In this work, comparative studies of the surface morphology and surface chemistry of SnO₂ nanolayers prepared by spin coating with subsequent thermal oxidation (SCTO) in the temperature range of 400-700 °C using scanning electron microscopy (SEM), atomic force microscopy (AFM) and x-ray photoelectron spectroscopy (XPS) methods, are presented. The SEM images show that SCTO SnO₂ nanolayers contain partly connected irregular structures strongly dependent on the final oxidation temperature, with interconnected single grains of longitudinal shape and size, resulting in a flatter surface morphology with respect to the commonly used three-dimensional (3D) SnO₂ thin films.

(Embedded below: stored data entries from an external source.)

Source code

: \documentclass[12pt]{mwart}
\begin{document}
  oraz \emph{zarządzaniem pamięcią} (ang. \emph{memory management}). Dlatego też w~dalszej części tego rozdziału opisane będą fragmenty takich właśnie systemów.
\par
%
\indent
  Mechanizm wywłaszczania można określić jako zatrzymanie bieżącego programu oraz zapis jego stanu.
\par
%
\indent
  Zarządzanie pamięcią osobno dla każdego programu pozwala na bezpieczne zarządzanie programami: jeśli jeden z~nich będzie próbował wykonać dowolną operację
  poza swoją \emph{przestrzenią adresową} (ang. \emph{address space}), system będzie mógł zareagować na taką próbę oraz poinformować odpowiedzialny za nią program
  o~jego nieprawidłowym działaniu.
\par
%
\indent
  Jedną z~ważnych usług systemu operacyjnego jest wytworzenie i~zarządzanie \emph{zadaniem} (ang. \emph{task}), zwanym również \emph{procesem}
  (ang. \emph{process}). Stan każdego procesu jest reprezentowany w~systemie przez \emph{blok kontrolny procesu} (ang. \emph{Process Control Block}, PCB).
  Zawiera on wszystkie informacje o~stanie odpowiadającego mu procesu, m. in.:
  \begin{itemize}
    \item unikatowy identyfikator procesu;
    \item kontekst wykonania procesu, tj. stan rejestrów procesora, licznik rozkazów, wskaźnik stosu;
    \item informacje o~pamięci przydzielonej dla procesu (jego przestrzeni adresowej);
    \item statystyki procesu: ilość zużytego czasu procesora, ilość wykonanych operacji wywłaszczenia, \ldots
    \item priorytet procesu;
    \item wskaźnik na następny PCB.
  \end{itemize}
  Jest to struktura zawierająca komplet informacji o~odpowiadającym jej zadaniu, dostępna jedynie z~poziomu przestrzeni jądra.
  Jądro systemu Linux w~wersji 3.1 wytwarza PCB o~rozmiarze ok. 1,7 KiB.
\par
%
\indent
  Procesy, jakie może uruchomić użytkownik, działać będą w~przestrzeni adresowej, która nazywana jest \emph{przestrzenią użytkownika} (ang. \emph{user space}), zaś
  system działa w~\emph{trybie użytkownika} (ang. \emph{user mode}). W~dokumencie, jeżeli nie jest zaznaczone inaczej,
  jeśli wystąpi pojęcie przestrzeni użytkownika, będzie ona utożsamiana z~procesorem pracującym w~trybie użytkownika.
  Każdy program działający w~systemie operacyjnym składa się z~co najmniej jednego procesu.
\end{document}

In turn, AFM studies additionally confirm that SCTO SnO₂ nanolayers after post-oxidation annealing at higher temperatures contain isolated grains of average lateral dimensions in the range of 20-50 nm having a rather flat surface morphology of average surface roughness defined by the root mean square factor at the level of ∼2 nm. From the XPS experimental research it can be concluded that, for our SCTO SnO₂ samples, a slight surface nonstoichiometry defined by the relative [O]/[Sn] concentration at the level of 1.8-1.9 is observed, also depending on the final post-oxidation temperature, being an evident contradiction to recently published literature using x-ray diffraction data. Moreover, XPS experiments show that there is also a permanent small amount of carbon contamination present at the surface of internal grains of our SCTO SnO₂ nanolayers, creating an undesired potential barrier for interactions with gaseous species when they are used as the active materials for gas sensing devices.